Effects of interface traps and border traps on MOS postirradiation annealing response

Threshold-voltage and charge-pumping measurements are combined to estimate densities of radiation-induced bulk-oxide, interface, and border traps in transistors with soft 45-nm oxides. Immediately after irradiation, nearly all effects usually attributed to interface traps are actually due to border traps in these devices. During positive-bias anneal at 80 degrees C, the interface-trap density grows by more than a factor of 10, and the border-trap density changes by less than 30%. The increase in interface-trap density is matched by a decrease in bulk-oxide-trap charge. This raises the possibility that slowly transporting or trapped protons in the oxide may be responsible for this effect. An alternate explanation is offered by H-cracking models. Latent ''interface-trap'' growth in harder 27.7-nm oxides is associated with (true) interface traps, not border traps.
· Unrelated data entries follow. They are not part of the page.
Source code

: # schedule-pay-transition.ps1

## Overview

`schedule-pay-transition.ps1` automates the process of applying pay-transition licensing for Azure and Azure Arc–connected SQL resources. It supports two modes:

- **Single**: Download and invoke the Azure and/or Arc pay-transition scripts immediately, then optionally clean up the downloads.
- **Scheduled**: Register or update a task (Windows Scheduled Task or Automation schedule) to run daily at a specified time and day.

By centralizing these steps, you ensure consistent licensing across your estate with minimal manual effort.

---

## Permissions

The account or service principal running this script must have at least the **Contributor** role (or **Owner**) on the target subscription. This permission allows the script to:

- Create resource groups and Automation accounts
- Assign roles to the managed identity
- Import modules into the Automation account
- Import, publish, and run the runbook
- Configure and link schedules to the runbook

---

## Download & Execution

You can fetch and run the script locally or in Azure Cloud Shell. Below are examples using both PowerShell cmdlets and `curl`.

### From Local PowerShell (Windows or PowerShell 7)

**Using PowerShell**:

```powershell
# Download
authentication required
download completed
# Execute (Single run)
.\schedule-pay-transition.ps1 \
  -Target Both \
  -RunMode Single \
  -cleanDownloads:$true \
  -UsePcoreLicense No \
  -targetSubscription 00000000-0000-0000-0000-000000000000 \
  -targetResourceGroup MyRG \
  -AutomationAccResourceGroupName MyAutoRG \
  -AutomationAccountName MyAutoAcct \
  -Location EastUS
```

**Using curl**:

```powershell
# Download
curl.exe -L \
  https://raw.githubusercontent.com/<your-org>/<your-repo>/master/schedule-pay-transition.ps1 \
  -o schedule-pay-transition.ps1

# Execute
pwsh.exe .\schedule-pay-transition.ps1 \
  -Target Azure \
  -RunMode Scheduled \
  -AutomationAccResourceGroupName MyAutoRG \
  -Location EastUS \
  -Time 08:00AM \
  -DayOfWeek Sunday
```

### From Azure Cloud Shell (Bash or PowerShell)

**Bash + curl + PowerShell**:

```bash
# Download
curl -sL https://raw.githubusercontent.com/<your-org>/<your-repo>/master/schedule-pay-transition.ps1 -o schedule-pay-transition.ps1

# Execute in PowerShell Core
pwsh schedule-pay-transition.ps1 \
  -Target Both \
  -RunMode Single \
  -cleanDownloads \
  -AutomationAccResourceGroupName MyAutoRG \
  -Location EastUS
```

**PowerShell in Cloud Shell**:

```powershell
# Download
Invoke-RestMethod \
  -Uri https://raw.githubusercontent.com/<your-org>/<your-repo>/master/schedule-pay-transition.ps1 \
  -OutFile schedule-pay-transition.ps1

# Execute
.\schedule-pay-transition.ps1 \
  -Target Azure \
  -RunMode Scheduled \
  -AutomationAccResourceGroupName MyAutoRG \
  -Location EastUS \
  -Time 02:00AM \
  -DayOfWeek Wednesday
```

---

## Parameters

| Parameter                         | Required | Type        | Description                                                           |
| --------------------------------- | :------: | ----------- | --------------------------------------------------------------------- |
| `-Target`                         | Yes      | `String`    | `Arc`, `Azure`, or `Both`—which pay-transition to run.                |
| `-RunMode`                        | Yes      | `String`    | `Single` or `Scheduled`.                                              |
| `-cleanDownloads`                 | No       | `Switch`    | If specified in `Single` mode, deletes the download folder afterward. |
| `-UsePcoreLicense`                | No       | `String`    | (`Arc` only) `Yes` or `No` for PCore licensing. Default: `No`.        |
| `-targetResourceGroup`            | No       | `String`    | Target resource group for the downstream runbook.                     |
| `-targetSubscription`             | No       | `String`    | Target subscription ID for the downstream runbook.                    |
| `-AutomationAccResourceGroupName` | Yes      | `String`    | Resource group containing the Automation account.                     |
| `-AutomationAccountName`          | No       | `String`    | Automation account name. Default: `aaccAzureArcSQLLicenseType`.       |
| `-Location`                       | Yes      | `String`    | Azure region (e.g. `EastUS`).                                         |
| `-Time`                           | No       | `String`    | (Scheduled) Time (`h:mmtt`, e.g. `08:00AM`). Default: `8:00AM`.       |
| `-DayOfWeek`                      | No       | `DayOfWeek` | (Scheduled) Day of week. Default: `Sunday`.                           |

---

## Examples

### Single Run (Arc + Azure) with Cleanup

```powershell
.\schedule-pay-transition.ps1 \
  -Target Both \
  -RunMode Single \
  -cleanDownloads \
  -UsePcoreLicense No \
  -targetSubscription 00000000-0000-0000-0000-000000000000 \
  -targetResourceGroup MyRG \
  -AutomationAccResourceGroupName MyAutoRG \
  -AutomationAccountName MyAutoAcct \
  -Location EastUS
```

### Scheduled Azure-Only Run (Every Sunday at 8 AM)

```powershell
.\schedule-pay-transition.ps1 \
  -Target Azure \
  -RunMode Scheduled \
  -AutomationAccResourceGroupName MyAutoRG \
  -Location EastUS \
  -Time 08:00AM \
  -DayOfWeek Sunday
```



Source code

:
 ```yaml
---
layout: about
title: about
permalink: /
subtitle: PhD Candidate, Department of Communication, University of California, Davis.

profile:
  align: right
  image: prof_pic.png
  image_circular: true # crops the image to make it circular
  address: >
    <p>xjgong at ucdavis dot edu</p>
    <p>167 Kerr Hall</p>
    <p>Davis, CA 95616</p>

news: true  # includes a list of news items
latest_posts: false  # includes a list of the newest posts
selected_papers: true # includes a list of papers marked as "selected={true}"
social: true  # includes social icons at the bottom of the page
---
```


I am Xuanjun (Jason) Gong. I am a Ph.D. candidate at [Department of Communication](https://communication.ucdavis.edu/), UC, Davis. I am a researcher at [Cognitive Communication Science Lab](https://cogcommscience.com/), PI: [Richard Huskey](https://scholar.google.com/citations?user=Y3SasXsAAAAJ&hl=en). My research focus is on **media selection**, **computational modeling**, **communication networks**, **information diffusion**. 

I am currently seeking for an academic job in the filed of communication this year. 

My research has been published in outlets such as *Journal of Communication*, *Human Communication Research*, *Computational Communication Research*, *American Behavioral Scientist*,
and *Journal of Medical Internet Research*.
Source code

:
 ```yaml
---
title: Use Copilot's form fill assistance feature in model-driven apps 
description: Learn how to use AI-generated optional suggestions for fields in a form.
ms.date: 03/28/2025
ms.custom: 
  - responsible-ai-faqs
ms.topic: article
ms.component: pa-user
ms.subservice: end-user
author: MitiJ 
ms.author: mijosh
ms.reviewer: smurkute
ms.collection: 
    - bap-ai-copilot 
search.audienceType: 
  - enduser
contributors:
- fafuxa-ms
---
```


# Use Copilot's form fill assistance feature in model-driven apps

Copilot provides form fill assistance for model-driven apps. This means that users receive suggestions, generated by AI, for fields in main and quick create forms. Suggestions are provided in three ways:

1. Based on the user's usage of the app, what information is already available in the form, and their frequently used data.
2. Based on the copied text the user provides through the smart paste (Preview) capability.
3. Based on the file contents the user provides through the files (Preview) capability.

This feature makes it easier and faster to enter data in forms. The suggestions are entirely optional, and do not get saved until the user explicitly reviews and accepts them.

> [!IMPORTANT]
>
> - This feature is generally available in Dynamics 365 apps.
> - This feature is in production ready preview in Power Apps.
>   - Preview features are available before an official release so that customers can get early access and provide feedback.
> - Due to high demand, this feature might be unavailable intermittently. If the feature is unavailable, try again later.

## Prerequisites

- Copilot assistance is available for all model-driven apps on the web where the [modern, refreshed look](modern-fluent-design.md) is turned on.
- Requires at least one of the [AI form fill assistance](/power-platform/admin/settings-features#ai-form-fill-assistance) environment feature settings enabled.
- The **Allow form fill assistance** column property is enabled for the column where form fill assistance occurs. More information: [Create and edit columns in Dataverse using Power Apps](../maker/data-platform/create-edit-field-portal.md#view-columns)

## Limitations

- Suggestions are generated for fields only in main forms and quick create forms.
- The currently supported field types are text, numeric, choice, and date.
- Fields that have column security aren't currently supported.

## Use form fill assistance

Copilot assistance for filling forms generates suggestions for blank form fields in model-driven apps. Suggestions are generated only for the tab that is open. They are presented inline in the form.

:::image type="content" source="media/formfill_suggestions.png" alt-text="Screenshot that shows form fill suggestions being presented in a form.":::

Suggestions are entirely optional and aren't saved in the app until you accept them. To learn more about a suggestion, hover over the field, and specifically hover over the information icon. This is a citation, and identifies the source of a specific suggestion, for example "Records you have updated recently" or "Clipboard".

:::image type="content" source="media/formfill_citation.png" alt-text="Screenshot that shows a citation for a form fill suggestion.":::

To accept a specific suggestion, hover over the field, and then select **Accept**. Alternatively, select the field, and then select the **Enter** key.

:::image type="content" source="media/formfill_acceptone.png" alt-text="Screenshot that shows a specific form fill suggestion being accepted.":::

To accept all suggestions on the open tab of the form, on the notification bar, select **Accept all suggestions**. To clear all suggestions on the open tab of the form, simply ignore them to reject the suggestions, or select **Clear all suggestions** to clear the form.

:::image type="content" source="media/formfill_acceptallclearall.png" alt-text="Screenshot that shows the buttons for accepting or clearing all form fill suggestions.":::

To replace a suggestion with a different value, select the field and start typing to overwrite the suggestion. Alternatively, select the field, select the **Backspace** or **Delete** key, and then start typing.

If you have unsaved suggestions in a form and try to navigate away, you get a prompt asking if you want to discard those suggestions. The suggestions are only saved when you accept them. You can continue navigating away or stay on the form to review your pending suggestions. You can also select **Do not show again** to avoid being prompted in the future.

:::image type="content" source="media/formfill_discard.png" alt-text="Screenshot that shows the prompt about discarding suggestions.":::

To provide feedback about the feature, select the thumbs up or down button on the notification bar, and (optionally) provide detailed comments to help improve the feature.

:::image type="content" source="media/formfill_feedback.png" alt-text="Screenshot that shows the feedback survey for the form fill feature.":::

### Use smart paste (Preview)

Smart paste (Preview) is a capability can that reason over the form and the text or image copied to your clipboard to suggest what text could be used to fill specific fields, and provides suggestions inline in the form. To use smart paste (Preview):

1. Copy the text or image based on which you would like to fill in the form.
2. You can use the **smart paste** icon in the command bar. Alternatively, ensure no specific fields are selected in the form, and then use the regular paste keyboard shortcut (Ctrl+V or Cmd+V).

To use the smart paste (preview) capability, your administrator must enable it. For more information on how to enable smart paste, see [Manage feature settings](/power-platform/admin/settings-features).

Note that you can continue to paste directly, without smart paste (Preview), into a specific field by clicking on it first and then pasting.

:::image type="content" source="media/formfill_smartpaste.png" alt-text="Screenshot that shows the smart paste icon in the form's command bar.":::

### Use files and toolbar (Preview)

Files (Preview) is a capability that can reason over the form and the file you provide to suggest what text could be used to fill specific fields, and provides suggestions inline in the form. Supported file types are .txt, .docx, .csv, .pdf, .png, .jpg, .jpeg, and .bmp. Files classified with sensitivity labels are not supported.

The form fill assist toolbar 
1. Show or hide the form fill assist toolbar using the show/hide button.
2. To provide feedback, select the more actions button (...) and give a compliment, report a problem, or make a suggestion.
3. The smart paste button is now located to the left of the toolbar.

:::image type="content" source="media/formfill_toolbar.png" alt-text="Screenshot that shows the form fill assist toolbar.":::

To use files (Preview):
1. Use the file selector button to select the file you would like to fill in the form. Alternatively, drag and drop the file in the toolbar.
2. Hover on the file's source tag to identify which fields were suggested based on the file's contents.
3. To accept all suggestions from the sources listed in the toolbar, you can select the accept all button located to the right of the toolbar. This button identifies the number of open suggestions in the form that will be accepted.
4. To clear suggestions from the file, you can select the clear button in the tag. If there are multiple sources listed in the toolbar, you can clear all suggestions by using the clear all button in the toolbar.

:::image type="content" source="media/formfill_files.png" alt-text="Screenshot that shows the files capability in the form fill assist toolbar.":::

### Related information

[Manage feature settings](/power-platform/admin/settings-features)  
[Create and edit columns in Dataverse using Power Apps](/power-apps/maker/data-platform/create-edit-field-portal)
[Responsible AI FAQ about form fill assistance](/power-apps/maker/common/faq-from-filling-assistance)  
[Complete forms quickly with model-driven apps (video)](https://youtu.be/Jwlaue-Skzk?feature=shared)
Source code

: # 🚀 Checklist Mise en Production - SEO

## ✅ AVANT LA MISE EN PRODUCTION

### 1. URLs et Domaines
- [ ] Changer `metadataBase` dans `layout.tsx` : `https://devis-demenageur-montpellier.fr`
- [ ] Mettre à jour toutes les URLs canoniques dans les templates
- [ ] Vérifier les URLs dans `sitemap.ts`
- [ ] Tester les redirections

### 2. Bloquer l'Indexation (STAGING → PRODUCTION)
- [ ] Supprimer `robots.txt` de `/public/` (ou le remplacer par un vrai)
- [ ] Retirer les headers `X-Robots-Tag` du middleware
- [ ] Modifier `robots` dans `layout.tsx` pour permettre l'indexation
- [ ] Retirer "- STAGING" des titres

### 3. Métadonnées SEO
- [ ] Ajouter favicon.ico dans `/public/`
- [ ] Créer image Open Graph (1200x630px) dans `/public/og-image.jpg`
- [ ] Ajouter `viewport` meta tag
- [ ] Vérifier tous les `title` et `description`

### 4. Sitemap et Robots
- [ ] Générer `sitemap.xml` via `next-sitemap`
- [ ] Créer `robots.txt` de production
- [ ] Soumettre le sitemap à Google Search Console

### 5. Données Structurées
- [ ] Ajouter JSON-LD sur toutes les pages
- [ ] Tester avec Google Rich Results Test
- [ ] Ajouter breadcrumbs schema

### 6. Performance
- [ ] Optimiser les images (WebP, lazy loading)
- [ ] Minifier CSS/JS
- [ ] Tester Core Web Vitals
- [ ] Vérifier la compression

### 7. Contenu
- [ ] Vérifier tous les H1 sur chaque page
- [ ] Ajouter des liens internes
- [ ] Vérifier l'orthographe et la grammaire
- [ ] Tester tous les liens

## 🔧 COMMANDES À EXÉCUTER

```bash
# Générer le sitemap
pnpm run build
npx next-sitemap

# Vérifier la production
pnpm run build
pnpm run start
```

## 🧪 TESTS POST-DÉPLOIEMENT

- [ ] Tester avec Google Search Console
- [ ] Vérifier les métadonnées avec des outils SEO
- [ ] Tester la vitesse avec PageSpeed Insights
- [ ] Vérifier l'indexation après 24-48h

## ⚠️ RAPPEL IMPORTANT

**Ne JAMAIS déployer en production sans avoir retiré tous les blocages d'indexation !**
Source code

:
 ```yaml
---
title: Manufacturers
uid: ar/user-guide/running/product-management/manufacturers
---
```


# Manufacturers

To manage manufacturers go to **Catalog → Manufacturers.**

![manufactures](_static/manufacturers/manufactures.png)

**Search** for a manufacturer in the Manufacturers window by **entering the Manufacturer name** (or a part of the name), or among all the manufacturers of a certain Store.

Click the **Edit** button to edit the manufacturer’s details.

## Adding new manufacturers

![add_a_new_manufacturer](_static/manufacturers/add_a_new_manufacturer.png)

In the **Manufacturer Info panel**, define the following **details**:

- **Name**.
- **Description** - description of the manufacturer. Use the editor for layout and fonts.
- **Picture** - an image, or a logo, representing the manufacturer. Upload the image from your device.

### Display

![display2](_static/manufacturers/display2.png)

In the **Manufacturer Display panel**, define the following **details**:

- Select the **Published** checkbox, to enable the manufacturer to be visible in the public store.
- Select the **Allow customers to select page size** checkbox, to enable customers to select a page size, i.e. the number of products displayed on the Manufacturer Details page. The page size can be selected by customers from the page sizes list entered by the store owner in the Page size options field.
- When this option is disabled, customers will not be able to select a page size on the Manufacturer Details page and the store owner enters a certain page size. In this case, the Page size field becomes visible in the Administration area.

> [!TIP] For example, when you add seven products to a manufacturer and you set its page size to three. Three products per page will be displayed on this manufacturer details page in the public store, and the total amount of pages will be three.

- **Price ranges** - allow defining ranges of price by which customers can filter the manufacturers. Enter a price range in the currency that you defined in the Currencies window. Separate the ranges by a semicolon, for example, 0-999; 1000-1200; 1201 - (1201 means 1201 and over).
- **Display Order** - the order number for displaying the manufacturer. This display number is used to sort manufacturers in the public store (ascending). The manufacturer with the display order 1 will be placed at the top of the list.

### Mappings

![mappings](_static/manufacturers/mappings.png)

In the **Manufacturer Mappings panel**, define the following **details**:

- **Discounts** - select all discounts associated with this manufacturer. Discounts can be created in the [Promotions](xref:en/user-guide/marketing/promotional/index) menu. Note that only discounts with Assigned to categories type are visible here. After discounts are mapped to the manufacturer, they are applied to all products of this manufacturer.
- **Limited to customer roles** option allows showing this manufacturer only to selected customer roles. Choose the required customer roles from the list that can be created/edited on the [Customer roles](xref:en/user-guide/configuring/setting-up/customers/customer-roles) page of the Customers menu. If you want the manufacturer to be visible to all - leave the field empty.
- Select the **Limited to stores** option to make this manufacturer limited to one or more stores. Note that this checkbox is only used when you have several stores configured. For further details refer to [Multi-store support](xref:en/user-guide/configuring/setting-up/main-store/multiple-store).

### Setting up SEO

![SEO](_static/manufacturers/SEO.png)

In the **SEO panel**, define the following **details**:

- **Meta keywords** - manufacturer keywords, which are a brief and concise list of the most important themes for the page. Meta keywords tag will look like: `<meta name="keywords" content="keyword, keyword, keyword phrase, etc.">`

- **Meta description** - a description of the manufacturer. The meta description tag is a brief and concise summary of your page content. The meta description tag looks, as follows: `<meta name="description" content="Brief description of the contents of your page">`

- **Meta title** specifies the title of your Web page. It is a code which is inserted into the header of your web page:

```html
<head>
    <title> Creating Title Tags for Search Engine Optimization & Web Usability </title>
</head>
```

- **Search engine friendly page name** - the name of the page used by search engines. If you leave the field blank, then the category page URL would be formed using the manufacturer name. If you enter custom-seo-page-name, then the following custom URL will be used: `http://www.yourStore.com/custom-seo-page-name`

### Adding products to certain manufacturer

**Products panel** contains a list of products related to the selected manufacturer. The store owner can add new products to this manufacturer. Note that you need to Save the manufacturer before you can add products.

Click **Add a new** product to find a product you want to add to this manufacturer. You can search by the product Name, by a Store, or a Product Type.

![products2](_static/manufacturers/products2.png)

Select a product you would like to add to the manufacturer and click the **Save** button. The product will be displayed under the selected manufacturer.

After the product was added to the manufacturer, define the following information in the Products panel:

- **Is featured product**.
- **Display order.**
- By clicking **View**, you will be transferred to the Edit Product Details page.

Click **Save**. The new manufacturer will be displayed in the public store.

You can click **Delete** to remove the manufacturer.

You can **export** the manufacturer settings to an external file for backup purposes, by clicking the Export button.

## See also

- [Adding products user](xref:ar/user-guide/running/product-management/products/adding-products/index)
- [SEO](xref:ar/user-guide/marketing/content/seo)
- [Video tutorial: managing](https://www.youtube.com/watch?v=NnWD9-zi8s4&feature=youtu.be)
Switched-bias annealing of the soft 45-nm oxides reveals fast and slow border traps with different annealing responses. Trivalent Si defects associated with O vacancies in SiO2, the E(gamma)' center and the O3-xSixSi . family, are excellent candidates for slow and fast border traps, respectively. For O3-xSixSi . x = 0 is the E(x)' defect; x = 3 is the D center; and x = I or 2 have been proposed as candidates for the ((P-bl)) defect on (100) Si. A hydrogen-related complex (e. g., OH-) may also be a border trap. The practical significance of these results is discussed for (1) bias-temperature instabilities in thin oxides, (2) effects of burn-in on MOS radiation response, and (3) enhanced bipolar gain degradation at low dose rates.